High-Resolution Segmentation of Photovoltaic Systems: Leveraging Geoinformation and Deep Learning for Enhanced Renewable Energy Assessment

Shifting to renewable energy sources is crucial for reducing greenhouse gas emissions and mitigating the effects of climate change. Photovoltaic (PV) systems are an essential technology for generating renewable energy. These systems show considerable variability in location and time due to their various scales, installation types, and geographic distribution. Accurately identifying and segmenting PV installations—whether rooftop or ground-mounted—is essential for assessing energy potential, monitoring system performance, and informing land use and regulatory strategies.
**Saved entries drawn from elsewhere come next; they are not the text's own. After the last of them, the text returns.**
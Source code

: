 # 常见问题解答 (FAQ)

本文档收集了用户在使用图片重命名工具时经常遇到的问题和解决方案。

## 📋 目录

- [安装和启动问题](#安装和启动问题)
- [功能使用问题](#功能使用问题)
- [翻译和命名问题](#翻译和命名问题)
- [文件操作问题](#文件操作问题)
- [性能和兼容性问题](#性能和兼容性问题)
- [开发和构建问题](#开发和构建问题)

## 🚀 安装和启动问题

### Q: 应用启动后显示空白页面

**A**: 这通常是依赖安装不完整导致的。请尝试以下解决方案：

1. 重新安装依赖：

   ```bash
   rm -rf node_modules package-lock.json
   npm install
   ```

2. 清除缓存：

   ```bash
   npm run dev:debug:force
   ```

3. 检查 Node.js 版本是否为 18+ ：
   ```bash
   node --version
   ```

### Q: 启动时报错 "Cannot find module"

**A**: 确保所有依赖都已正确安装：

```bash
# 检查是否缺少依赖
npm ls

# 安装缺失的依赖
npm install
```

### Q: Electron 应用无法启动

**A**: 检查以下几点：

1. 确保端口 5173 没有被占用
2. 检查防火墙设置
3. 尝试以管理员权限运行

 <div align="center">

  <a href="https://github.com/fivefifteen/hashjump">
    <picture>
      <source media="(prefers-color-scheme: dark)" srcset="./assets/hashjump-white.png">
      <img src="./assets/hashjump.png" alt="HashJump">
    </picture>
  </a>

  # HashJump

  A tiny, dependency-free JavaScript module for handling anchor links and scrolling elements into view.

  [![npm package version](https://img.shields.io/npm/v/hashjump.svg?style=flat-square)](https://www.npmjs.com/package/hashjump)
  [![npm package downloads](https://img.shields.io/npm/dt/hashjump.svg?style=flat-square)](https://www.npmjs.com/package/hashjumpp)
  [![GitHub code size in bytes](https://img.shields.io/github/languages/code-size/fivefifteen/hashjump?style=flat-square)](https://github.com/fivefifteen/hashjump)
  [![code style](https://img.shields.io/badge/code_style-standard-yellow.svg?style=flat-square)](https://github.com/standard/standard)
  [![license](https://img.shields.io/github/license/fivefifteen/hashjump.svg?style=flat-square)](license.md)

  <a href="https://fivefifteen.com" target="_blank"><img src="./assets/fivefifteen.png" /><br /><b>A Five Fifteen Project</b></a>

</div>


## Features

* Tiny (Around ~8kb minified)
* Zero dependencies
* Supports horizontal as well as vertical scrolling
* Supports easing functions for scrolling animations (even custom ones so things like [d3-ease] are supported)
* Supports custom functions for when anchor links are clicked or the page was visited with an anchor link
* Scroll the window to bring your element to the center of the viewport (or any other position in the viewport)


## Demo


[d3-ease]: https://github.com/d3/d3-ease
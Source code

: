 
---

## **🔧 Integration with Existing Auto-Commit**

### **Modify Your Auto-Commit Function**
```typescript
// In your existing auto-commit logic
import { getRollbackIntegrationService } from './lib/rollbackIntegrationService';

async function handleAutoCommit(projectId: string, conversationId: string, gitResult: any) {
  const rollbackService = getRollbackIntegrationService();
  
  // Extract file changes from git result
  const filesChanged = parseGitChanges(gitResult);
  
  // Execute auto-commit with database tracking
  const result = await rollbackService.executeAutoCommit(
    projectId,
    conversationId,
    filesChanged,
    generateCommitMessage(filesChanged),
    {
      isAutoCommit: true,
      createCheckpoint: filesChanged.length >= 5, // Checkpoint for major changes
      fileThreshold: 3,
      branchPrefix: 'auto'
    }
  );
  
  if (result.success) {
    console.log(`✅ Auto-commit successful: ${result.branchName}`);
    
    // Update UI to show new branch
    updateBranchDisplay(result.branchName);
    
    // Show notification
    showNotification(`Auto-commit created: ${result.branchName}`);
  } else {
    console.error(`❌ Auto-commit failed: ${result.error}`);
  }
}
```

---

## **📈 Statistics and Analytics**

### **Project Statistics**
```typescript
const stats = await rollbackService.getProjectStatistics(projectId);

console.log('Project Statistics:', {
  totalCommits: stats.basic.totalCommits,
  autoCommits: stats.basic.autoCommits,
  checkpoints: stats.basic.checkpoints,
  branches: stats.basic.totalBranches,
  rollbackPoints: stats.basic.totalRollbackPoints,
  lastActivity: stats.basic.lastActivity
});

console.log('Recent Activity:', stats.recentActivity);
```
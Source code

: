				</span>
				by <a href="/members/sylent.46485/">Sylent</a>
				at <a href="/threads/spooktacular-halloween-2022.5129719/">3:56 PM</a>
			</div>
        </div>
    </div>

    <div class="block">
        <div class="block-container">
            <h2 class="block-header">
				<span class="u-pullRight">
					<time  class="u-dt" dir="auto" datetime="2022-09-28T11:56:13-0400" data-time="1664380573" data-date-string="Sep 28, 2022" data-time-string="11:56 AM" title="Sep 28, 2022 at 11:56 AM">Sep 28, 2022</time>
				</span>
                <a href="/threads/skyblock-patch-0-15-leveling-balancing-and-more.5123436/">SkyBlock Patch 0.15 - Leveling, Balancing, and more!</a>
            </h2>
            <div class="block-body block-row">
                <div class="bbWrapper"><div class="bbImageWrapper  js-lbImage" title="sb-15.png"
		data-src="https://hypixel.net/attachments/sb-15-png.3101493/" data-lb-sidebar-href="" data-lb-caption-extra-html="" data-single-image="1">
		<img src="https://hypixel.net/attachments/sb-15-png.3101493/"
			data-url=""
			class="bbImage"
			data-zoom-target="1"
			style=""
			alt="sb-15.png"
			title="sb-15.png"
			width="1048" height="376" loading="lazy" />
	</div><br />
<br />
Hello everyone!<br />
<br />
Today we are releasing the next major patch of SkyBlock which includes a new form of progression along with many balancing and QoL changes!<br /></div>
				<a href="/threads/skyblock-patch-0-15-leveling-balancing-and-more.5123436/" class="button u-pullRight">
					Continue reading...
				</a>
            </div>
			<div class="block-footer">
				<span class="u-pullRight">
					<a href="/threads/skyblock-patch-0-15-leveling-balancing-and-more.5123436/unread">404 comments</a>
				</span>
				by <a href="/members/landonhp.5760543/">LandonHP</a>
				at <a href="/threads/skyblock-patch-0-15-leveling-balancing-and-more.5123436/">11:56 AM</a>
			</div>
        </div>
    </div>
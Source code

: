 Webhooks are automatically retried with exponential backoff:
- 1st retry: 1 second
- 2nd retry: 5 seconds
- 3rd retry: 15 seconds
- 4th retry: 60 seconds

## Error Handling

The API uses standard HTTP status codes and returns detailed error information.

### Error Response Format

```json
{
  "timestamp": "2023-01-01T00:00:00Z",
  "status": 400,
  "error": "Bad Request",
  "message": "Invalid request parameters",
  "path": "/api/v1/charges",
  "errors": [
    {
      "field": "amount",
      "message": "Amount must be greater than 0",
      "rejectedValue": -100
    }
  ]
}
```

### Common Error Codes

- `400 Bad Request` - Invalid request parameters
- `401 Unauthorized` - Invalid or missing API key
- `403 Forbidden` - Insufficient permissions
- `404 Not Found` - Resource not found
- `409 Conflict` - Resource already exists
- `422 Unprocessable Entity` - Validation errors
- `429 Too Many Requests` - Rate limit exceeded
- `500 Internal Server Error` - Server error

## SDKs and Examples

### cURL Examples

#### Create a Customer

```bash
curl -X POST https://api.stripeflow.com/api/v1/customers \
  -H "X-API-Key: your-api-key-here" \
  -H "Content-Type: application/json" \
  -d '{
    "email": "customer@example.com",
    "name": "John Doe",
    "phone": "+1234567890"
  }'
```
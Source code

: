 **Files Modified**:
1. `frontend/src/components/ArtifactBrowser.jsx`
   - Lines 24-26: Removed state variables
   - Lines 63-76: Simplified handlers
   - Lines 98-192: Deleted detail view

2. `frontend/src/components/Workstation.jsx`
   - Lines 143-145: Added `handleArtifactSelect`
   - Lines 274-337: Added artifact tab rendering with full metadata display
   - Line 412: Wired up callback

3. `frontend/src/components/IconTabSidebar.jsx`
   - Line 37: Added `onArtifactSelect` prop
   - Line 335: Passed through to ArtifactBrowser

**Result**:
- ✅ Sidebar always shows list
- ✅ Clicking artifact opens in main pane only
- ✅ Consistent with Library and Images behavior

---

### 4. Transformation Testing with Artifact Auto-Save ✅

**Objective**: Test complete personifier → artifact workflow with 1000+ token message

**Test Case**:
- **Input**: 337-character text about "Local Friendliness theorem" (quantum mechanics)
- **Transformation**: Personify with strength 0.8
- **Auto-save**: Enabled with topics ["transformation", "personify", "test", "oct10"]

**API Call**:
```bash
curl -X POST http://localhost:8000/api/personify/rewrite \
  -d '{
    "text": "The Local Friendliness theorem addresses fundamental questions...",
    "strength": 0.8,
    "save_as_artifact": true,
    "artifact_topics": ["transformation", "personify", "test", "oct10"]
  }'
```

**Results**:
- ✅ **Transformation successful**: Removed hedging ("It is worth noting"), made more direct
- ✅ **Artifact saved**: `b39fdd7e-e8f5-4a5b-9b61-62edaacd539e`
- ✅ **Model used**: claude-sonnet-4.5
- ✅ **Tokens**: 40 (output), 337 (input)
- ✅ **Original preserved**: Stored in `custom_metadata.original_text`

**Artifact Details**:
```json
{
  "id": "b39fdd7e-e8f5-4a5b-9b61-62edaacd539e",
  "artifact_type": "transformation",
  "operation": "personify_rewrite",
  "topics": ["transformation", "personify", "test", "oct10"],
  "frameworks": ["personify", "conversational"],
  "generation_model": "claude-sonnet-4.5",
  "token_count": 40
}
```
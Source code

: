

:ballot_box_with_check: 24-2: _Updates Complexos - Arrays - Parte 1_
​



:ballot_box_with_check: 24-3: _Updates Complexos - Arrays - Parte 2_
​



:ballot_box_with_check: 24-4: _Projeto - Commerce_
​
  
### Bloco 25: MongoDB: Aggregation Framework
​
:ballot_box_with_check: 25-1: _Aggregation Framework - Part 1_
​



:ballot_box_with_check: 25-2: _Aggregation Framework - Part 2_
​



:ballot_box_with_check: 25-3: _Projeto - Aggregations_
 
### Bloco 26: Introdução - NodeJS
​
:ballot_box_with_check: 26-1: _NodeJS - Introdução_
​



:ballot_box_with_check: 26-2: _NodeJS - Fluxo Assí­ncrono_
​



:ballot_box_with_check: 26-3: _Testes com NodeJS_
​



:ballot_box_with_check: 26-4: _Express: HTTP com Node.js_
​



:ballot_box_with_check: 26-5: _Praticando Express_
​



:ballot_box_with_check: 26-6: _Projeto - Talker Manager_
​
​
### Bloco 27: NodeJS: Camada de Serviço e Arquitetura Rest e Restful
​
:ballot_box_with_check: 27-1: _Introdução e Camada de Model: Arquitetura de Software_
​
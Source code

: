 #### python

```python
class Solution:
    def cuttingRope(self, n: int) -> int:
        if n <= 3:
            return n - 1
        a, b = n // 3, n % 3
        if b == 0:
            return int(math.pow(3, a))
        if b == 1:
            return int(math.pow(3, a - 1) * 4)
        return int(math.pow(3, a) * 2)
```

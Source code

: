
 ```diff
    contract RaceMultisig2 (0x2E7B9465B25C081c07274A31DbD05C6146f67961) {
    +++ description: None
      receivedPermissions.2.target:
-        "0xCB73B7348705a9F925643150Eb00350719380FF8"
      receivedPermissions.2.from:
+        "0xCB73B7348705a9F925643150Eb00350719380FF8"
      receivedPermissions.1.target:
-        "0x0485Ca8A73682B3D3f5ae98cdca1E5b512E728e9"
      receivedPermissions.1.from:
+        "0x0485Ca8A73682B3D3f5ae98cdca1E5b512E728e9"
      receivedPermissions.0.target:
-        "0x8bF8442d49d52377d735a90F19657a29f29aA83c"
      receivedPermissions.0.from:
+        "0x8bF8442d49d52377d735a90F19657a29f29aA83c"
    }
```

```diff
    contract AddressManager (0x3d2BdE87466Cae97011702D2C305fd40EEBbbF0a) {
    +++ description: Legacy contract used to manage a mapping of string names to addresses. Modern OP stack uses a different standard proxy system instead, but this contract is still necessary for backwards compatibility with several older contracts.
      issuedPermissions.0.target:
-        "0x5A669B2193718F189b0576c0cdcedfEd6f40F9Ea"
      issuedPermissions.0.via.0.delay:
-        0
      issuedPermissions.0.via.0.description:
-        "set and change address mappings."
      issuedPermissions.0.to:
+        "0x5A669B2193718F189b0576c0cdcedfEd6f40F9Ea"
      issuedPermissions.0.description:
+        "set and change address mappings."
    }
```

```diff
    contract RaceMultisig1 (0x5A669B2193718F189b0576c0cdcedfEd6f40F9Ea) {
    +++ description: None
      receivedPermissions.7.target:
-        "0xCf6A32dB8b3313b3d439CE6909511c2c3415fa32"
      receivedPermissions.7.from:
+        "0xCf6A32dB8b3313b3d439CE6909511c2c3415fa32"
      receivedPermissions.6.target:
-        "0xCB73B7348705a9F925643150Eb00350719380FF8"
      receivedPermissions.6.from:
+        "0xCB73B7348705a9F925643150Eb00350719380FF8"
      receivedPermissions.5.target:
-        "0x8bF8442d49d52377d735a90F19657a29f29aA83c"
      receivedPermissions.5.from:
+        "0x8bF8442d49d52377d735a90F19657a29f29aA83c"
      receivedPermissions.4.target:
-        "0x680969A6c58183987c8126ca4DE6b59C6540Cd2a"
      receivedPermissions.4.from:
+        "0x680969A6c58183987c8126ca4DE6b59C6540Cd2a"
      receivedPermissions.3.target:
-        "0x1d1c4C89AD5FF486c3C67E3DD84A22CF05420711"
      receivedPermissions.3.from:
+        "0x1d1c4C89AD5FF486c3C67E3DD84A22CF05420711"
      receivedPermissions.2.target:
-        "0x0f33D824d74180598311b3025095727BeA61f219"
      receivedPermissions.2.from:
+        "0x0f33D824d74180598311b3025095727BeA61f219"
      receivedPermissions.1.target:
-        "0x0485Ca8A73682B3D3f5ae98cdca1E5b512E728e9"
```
This study introduces a new method for segmentation of high-resolution photovoltaic (PV) systems by combining geoinformation, remote sensing data, and deep learning techniques. Unlike previous research that concentrated on specific types of PV installations, our approach allows for the simultaneous prediction of multiple categories of PV systems at a spatial resolution of 0.2 meters. By utilizing automatic labeling techniques and integrating datasets such as OpenStreetMap, we employ a state-of-the-art deep learning framework to improve the segmentation process and provide accurate spatial insights into PV deployment patterns. The proposed method achieves an overall accuracy of nearly 80 %, demonstrating its effectiveness in capturing the diverse characteristics of PV installations across various environments and instilling confidence in its reliability.

Our approach has practical applications in various areas, including assessing the spatial and temporal variability of renewable energy systems, evaluating infrastructure resilience to climate and weather extremes, and quantifying the land-use impacts associated with the expansion of renewable energy. This research aids in creating integrated scenarios for energy systems that incorporate a significant proportion of renewable resources by connecting technical, environmental, and economic aspects. The findings provide valuable tools for stakeholders involved in energy system modeling, urban planning, and policy development, ultimately advancing the goal of a sustainable and resilient energy transition.